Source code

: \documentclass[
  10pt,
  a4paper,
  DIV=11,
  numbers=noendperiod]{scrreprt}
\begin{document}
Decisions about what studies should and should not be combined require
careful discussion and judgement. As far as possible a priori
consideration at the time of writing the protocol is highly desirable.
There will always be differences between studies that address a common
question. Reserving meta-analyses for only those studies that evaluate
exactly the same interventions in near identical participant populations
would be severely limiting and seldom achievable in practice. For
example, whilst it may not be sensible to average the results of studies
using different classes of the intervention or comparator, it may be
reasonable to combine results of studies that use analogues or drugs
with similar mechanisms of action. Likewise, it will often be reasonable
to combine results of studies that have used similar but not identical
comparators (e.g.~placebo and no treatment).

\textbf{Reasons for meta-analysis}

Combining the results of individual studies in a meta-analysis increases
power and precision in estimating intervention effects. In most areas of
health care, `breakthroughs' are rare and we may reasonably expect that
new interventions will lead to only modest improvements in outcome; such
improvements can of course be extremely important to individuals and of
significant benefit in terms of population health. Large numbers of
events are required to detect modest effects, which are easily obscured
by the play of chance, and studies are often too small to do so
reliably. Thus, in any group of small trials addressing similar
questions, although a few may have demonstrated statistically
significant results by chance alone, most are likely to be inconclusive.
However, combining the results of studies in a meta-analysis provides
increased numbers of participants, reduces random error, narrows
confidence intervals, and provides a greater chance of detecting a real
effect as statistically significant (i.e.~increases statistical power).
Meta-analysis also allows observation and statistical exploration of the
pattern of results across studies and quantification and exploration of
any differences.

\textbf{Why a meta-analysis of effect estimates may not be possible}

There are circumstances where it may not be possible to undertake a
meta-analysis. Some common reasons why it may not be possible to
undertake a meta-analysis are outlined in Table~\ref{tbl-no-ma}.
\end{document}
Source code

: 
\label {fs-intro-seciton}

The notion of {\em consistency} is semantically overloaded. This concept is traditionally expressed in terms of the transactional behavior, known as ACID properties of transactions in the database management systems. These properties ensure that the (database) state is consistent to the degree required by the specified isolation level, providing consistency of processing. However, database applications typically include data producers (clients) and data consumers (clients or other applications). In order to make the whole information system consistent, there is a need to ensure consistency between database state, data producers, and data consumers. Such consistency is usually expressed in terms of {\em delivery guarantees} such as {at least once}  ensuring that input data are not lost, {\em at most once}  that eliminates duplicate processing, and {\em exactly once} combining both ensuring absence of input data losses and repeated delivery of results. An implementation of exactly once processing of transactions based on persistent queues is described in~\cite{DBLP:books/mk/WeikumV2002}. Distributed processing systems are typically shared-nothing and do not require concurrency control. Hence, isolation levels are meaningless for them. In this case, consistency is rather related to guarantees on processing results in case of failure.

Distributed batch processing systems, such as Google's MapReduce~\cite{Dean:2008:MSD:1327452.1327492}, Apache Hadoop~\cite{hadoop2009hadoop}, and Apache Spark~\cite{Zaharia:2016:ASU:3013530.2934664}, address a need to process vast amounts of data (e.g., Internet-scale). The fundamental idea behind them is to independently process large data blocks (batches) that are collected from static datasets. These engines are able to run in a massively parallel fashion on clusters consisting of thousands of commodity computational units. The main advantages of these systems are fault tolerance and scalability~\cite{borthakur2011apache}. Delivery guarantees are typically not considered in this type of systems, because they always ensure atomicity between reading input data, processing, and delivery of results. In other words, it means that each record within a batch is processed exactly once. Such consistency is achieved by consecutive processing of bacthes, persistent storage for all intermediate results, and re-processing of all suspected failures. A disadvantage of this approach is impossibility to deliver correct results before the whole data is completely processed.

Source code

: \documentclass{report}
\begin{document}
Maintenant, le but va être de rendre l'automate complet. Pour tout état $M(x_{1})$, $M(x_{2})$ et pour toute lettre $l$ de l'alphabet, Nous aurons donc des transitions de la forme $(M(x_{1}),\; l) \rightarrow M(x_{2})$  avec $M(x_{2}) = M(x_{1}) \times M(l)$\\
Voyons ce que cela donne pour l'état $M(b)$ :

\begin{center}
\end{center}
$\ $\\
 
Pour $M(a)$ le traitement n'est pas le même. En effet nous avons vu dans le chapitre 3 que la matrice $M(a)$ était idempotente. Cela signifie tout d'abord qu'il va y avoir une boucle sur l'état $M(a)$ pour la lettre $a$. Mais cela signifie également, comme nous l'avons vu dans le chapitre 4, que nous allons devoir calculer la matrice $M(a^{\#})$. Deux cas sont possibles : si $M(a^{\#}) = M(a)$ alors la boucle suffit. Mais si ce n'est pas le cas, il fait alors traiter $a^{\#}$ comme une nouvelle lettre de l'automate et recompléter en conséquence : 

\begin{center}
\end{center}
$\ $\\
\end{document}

==================================================

Look through the entries above for the word "textbf". Copy every line where it shows up.

> FINISHED TASK:
\textbf{Reasons for meta-analysis}
\textbf{Why a meta-analysis of effect estimates may not be possible}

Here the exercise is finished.